Exercise prompt :: Which lines in the records below contain the word "management"? Copy each one.

(Items listed in a dataset)

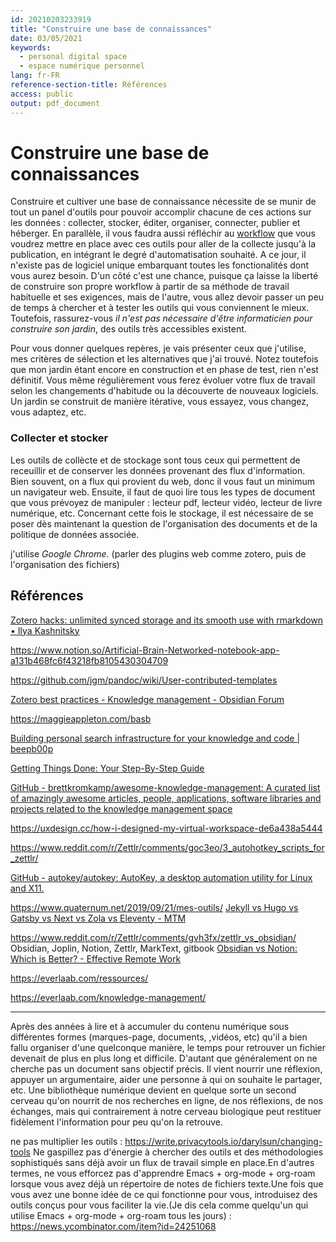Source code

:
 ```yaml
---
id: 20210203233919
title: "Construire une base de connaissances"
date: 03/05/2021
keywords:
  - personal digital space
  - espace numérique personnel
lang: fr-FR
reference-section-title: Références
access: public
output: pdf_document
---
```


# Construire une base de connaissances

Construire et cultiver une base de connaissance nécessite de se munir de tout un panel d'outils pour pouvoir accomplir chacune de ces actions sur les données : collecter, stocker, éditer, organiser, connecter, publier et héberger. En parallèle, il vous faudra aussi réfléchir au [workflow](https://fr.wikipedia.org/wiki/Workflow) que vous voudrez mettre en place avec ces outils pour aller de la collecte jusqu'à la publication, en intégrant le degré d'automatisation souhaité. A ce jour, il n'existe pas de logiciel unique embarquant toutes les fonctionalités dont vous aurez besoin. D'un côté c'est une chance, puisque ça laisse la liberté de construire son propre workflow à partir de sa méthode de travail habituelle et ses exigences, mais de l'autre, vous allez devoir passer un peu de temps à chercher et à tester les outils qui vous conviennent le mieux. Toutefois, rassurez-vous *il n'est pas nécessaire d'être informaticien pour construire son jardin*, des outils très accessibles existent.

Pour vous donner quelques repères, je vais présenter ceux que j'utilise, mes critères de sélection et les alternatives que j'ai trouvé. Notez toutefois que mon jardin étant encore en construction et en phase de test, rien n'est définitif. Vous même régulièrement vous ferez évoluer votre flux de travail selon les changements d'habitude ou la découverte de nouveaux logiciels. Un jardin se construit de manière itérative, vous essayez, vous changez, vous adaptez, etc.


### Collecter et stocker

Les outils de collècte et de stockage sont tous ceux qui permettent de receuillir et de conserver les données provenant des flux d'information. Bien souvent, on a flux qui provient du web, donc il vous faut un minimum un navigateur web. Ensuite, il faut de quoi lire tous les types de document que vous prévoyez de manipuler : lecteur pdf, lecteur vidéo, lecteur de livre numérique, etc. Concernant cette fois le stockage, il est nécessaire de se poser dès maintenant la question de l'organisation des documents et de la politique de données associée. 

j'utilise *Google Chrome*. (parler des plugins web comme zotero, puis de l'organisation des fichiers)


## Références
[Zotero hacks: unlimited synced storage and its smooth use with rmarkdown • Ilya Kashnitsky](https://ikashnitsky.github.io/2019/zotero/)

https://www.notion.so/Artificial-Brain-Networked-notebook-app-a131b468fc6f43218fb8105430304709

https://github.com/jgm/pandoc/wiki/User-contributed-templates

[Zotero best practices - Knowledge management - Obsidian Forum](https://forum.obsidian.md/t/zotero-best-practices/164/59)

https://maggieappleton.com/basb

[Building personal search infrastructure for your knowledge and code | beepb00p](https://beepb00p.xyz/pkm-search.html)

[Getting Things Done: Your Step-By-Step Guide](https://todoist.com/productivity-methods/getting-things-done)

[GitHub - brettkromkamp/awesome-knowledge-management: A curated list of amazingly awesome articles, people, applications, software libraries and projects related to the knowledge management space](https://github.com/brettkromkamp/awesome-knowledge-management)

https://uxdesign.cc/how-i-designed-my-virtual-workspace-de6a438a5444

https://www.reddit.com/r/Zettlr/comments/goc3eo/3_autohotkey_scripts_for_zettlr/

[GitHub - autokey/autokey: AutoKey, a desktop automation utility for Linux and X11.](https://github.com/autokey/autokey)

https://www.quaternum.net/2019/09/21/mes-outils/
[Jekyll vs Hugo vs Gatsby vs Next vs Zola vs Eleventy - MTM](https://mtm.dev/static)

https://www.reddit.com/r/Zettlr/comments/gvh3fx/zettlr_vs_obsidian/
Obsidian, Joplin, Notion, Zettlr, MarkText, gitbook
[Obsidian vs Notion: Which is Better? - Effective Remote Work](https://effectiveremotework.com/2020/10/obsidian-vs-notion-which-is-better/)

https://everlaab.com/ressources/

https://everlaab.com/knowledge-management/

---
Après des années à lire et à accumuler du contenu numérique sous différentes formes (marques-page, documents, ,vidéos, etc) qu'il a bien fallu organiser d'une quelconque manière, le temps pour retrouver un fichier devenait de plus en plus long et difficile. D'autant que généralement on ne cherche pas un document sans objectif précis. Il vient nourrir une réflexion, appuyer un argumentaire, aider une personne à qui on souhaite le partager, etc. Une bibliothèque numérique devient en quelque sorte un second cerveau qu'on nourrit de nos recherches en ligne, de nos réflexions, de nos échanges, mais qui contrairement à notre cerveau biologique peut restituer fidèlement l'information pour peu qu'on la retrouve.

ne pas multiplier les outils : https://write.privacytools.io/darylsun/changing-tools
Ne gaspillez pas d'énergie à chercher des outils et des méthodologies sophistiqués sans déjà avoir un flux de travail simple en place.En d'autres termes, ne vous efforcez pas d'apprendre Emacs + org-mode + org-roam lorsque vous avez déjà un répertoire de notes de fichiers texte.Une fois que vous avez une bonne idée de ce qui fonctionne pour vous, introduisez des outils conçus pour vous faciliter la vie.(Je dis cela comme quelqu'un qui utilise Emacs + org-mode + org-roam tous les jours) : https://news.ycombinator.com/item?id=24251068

Task answer ::
[Zotero best practices - Knowledge management - Obsidian Forum](https://forum.obsidian.md/t/zotero-best-practices/164/59)
[GitHub - brettkromkamp/awesome-knowledge-management: A curated list of amazingly awesome articles, people, applications, software libraries and projects related to the knowledge management space](https://github.com/brettkromkamp/awesome-knowledge-management)
https://everlaab.com/knowledge-management/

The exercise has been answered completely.